Every character has a story #4: U+feff (alternate title: UTF-8 is the BOM, dude!)

Sorting it all Out
Michael Kaplan's random stuff of dubious value
Be sure to read the disclaimer here first!

Every character has a story #4: U+feff (alternate title: UTF-8 is the BOM, dude!)

  • Comments 41

(The alternate title should be spoken with either a circa-1982 Jeff Spicoli or circa-1989 Theodore "Ted" Logan mannerism and accent)

U+feff has two jobs in the Unicode standard:

Job #1, and its namesake, is as a ZERO WIDTH NO-BREAK SPACE. The name kind of says it all. After all, we have U+00a0 (NO-BREAK SPACE) and U+200b (ZERO WIDTH SPACE). Yet we somehow needed to combine the two to create a character that has no width yet you should not break a line between what is on one side of it and what is on the other. Later they decided to add a different character is the preferred one for this job (U+200d, ZERO WIDTH JOINER), in part due to U+feff's violation of the moonlighting agreement and its apparent lack of focus (see job #2). But at its heart a conformant Unicode application does not have to do anything special with U+feff because this is a character that has no width. If it is between two characters and you completely ignore it, then you will get identical results to it not being there at all.

Update 21 January 2005 -- TLKH pointed out that the actual character that took over job #1 after U+feff was fired (well, depracated) from this job is U+2060 (WORD JOINER) and not U+200d (ZERO WIDTH JOINER).

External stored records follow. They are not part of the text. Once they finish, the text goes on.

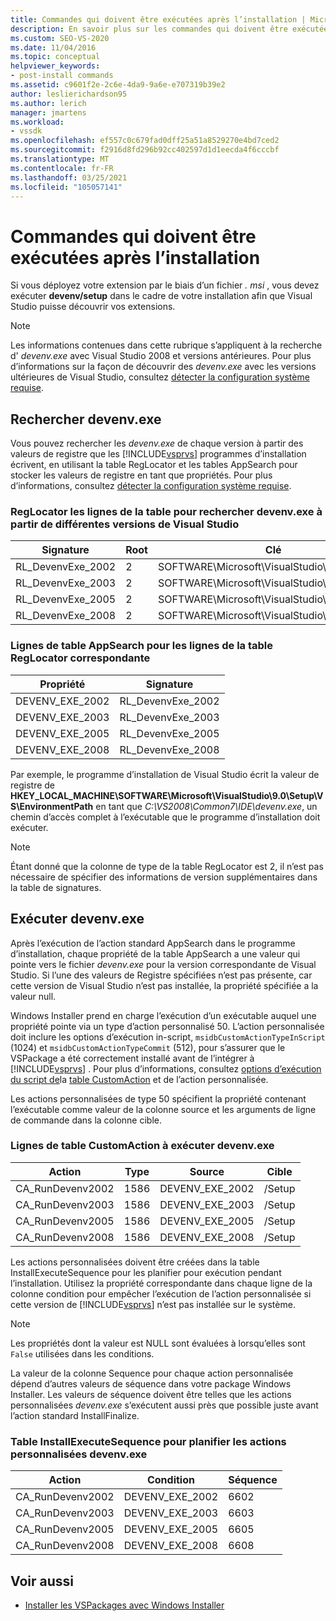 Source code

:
 ```yaml
---
title: Commandes qui doivent être exécutées après l’installation | Microsoft Docs
description: En savoir plus sur les commandes qui doivent être exécutées dans le cadre de l’installation d’une extension déployée via un fichier. msi dans Visual Studio.
ms.custom: SEO-VS-2020
ms.date: 11/04/2016
ms.topic: conceptual
helpviewer_keywords:
- post-install commands
ms.assetid: c9601f2e-2c6e-4da9-9a6e-e707319b39e2
author: leslierichardson95
ms.author: lerich
manager: jmartens
ms.workload:
- vssdk
ms.openlocfilehash: ef557c0c679fad0dff25a51a8529270e4bd7ced2
ms.sourcegitcommit: f2916d8fd296b92cc402597d1d1eecda4f6cccbf
ms.translationtype: MT
ms.contentlocale: fr-FR
ms.lasthandoff: 03/25/2021
ms.locfileid: "105057141"
---
```

# <a name="commands-that-must-be-run-after-installation"></a>Commandes qui doivent être exécutées après l’installation
Si vous déployez votre extension par le biais d’un fichier *. msi* , vous devez exécuter **devenv/setup** dans le cadre de votre installation afin que Visual Studio puisse découvrir vos extensions.

> [!NOTE]
> Les informations contenues dans cette rubrique s’appliquent à la recherche d' *devenv.exe* avec Visual Studio 2008 et versions antérieures. Pour plus d’informations sur la façon de découvrir des *devenv.exe* avec les versions ultérieures de Visual Studio, consultez [détecter la configuration système requise](../../extensibility/internals/detecting-system-requirements.md).

## <a name="find-devenvexe"></a>Rechercher devenv.exe
 Vous pouvez rechercher les *devenv.exe* de chaque version à partir des valeurs de registre que les [!INCLUDE[vsprvs](../../code-quality/includes/vsprvs_md.md)] programmes d’installation écrivent, en utilisant la table RegLocator et les tables AppSearch pour stocker les valeurs de registre en tant que propriétés. Pour plus d’informations, consultez [détecter la configuration système requise](../../extensibility/internals/detecting-system-requirements.md).

### <a name="reglocator-table-rows-to-locate-devenvexe-from-different-versions-of-visual-studio"></a>RegLocator les lignes de la table pour rechercher devenv.exe à partir de différentes versions de Visual Studio

|Signature|Root|Clé|Nom|Type|
|-----------------|----------|---------|----------|----------|
|RL_DevenvExe_2002|2|SOFTWARE\Microsoft\VisualStudio\7.0\Setup\VS|EnvironmentPath|2|
|RL_DevenvExe_2003|2|SOFTWARE\Microsoft\VisualStudio\7.1\Setup\VS|EnvironmentPath|2|
|RL_DevenvExe_2005|2|SOFTWARE\Microsoft\VisualStudio\8.0\Setup\VS|EnvironmentPath|2|
|RL_DevenvExe_2008|2|SOFTWARE\Microsoft\VisualStudio\9.0\Setup\VS|EnvironmentPath|2|

### <a name="appsearch-table-rows-for-corresponding-reglocator-table-rows"></a>Lignes de table AppSearch pour les lignes de la table RegLocator correspondante

|Propriété|Signature|
|--------------|-----------------|
|DEVENV_EXE_2002|RL_DevenvExe_2002|
|DEVENV_EXE_2003|RL_DevenvExe_2003|
|DEVENV_EXE_2005|RL_DevenvExe_2005|
|DEVENV_EXE_2008|RL_DevenvExe_2008|

 Par exemple, le programme d’installation de Visual Studio écrit la valeur de registre de **HKEY_LOCAL_MACHINE\SOFTWARE\Microsoft\VisualStudio\9.0\Setup\VS\EnvironmentPath** en tant que *C:\VS2008\Common7\IDE\devenv.exe*, un chemin d’accès complet à l’exécutable que le programme d’installation doit exécuter.

> [!NOTE]
> Étant donné que la colonne de type de la table RegLocator est 2, il n’est pas nécessaire de spécifier des informations de version supplémentaires dans la table de signatures.

## <a name="run-devenvexe"></a>Exécuter devenv.exe
 Après l’exécution de l’action standard AppSearch dans le programme d’installation, chaque propriété de la table AppSearch a une valeur qui pointe vers le fichier *devenv.exe* pour la version correspondante de Visual Studio. Si l’une des valeurs de Registre spécifiées n’est pas présente, car cette version de Visual Studio n’est pas installée, la propriété spécifiée a la valeur null.

 Windows Installer prend en charge l’exécution d’un exécutable auquel une propriété pointe via un type d’action personnalisé 50. L’action personnalisée doit inclure les options d’exécution in-script, `msidbCustomActionTypeInScript` (1024) et `msidbCustomActionTypeCommit` (512), pour s’assurer que le VSPackage a été correctement installé avant de l’intégrer à [!INCLUDE[vsprvs](../../code-quality/includes/vsprvs_md.md)] . Pour plus d’informations, consultez [options d’exécution du script de](/windows/desktop/msi/custom-action-in-script-execution-options)la [table CustomAction](/windows/desktop/msi/customaction-table) et de l’action personnalisée.

 Les actions personnalisées de type 50 spécifient la propriété contenant l’exécutable comme valeur de la colonne source et les arguments de ligne de commande dans la colonne cible.

### <a name="customaction-table-rows-to-run-devenvexe"></a>Lignes de table CustomAction à exécuter devenv.exe

|Action|Type|Source|Cible|
|------------|----------|------------|------------|
|CA_RunDevenv2002|1586|DEVENV_EXE_2002|/Setup|
|CA_RunDevenv2003|1586|DEVENV_EXE_2003|/Setup|
|CA_RunDevenv2005|1586|DEVENV_EXE_2005|/Setup|
|CA_RunDevenv2008|1586|DEVENV_EXE_2008|/Setup|

 Les actions personnalisées doivent être créées dans la table InstallExecuteSequence pour les planifier pour exécution pendant l’installation. Utilisez la propriété correspondante dans chaque ligne de la colonne condition pour empêcher l’exécution de l’action personnalisée si cette version de [!INCLUDE[vsprvs](../../code-quality/includes/vsprvs_md.md)] n’est pas installée sur le système.

> [!NOTE]
> Les propriétés dont la valeur est NULL sont évaluées à lorsqu’elles sont `False` utilisées dans les conditions.

 La valeur de la colonne Sequence pour chaque action personnalisée dépend d’autres valeurs de séquence dans votre package Windows Installer. Les valeurs de séquence doivent être telles que les actions personnalisées *devenv.exe* s’exécutent aussi près que possible juste avant l’action standard InstallFinalize.

### <a name="installexecutesequence-table-to-schedule-the-devenvexe-custom-actions"></a>Table InstallExecuteSequence pour planifier les actions personnalisées devenv.exe

|Action|Condition|Séquence|
|------------|---------------|--------------|
|CA_RunDevenv2002|DEVENV_EXE_2002|6602|
|CA_RunDevenv2003|DEVENV_EXE_2003|6603|
|CA_RunDevenv2005|DEVENV_EXE_2005|6605|
|CA_RunDevenv2008|DEVENV_EXE_2008|6608|

## <a name="see-also"></a>Voir aussi
- [Installer les VSPackages avec Windows Installer](../../extensibility/internals/installing-vspackages-with-windows-installer.md)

Job #2 is to act as a BOM, a Byte Order Mark. A signature at the beginning of a file with no "wrapper" to indicate its encoding -- someone could look at the byte stream and know by the pattern of bytes what the encoding might be:

00 00 fe ff      UTF-32, Big Endian

fe ff 00 00      UTF-32, Little Endian

fe ff ## ##      UTF-16, Big Endian

ff fe ## ##      UTF-16, Little Endian

ef bb bf         UTF-8

And that last line is where it starts to get weird for people. Because lots of the folks who support UTF-8 in other standards like XML note that you do not need the BOM when you have other means to document the encoding and which use UTF-8 as their default encoding when none is specified anyway. And lots of other folks who support Unix tools that did not have to be completely changed to support Unicode by using UTF-8 do not like these extra three bytes at the front of the file. Sometimes that is because they really only support ASCII or ISO-8859-1, other times it is because they just can't handle those three bytes right in front but later on would not matter.

Enter Microsoft.

(Yes, I know -- boo, hiss, etc.)

Microsoft has an application called Notepad. Application is perhaps an overstatement; its just an uber-wrapper for a Win32 EDIT control. It stores the text in the edit control, which means if you open a file it must literally load all of the data to stick it into the control (which is by the way why it takes forever to open huge files). Over the years minor features and tweaks have been added. But in its soul it is just a plain old edit control.

When it was ported to NT the option of saving Unicode files had to be there since Unicode was there, so they added it. It was Little Endian UTF-16 (that was all the platfom really supported back then) but they just called it Unicode since it was vaguely more likely that someone might have heard of that. And that is what the rest of the platform was doing.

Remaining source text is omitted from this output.